You Said that you were the one fan clearly identifying as male among the 10 fan questions submitted to Tay and New. Do you think GMM we’re trying to be representative in their selection? For example, you talked about fans co-opting Zoom and also chatting in the hour before the event: how was the gender representation there (as far as you could tell)?
Also, how was language representation? We’re the others comfortable speaking English? Did you see sub conversations in other languages?
Did you get a feel for nationality representation among the active members of the select 200 fans?
Are you aware of other *online* fan meeting of this nature in the Japanese and korean idol industries?
I am not sure about GMM’s rationale for selecting me as the only male fan so far, so cannot comment on that. I can say, however, that TayNew’s series Dark Blue Kiss has strongly resonated with queer consumers due to its investment in telling a somewhat more “realistic” story-line and some gay male fans I have interviewed in the Philippines point to TayNew as especially emancipatory as role models due to this.
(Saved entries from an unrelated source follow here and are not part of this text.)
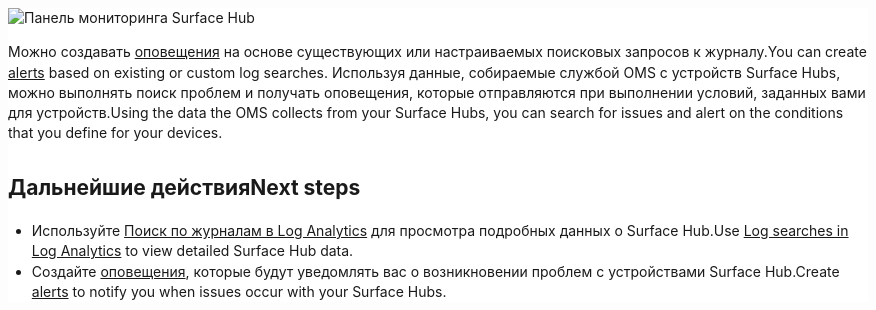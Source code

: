    ![Панель мониторинга Surface Hub](./media/log-analytics-surface-hubs/surface-hub-dashboard.png)

<span data-ttu-id="4cd3f-160">Можно создавать [оповещения](log-analytics-alerts.md) на основе существующих или настраиваемых поисковых запросов к журналу.</span><span class="sxs-lookup"><span data-stu-id="4cd3f-160">You can create [alerts](log-analytics-alerts.md) based on existing or custom log searches.</span></span> <span data-ttu-id="4cd3f-161">Используя данные, собираемые службой OMS с устройств Surface Hubs, можно выполнять поиск проблем и получать оповещения, которые отправляются при выполнении условий, заданных вами для устройств.</span><span class="sxs-lookup"><span data-stu-id="4cd3f-161">Using the data the OMS collects from your Surface Hubs, you can search for issues and alert on the conditions that you define for your devices.</span></span>

## <a name="next-steps"></a><span data-ttu-id="4cd3f-162">Дальнейшие действия</span><span class="sxs-lookup"><span data-stu-id="4cd3f-162">Next steps</span></span>
* <span data-ttu-id="4cd3f-163">Используйте [Поиск по журналам в Log Analytics](log-analytics-log-searches.md) для просмотра подробных данных о Surface Hub.</span><span class="sxs-lookup"><span data-stu-id="4cd3f-163">Use [Log searches in Log Analytics](log-analytics-log-searches.md) to view detailed Surface Hub data.</span></span>
* <span data-ttu-id="4cd3f-164">Создайте [оповещения](log-analytics-alerts.md), которые будут уведомлять вас о возникновении проблем с устройствами Surface Hub.</span><span class="sxs-lookup"><span data-stu-id="4cd3f-164">Create [alerts](log-analytics-alerts.md) to notify you when issues occur with your Surface Hubs.</span></span>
The chat was strictly curated to be English only and it was fairly active, although not all 200 fans were speaking in it. We actually introduced ourselves and where we came from to each other and I managed to list down quite a number of the nationalities: Australian, Thai, Japanese, Chinese, Korean, Philippine, Malaysian, Singaporean, Myanmarese (Burmese), American, Canadian, Chilean, Mexican, German, Romanian and French (I am sure I missed some).
I can’t speak in statistical terms, but there were certainly more women (or female presenting) fans in the Zoom than there were men (or male presenting) fans. But the men who were there were kind of loud (I know I was!). I spoke about our Discord – there were about 40 of us in there from across all the nationality groups, but I learnt that there was also a Japanese-language Twitter group chat going on and there was – no doubt – something occurring on the Chinese-language internet somewhere.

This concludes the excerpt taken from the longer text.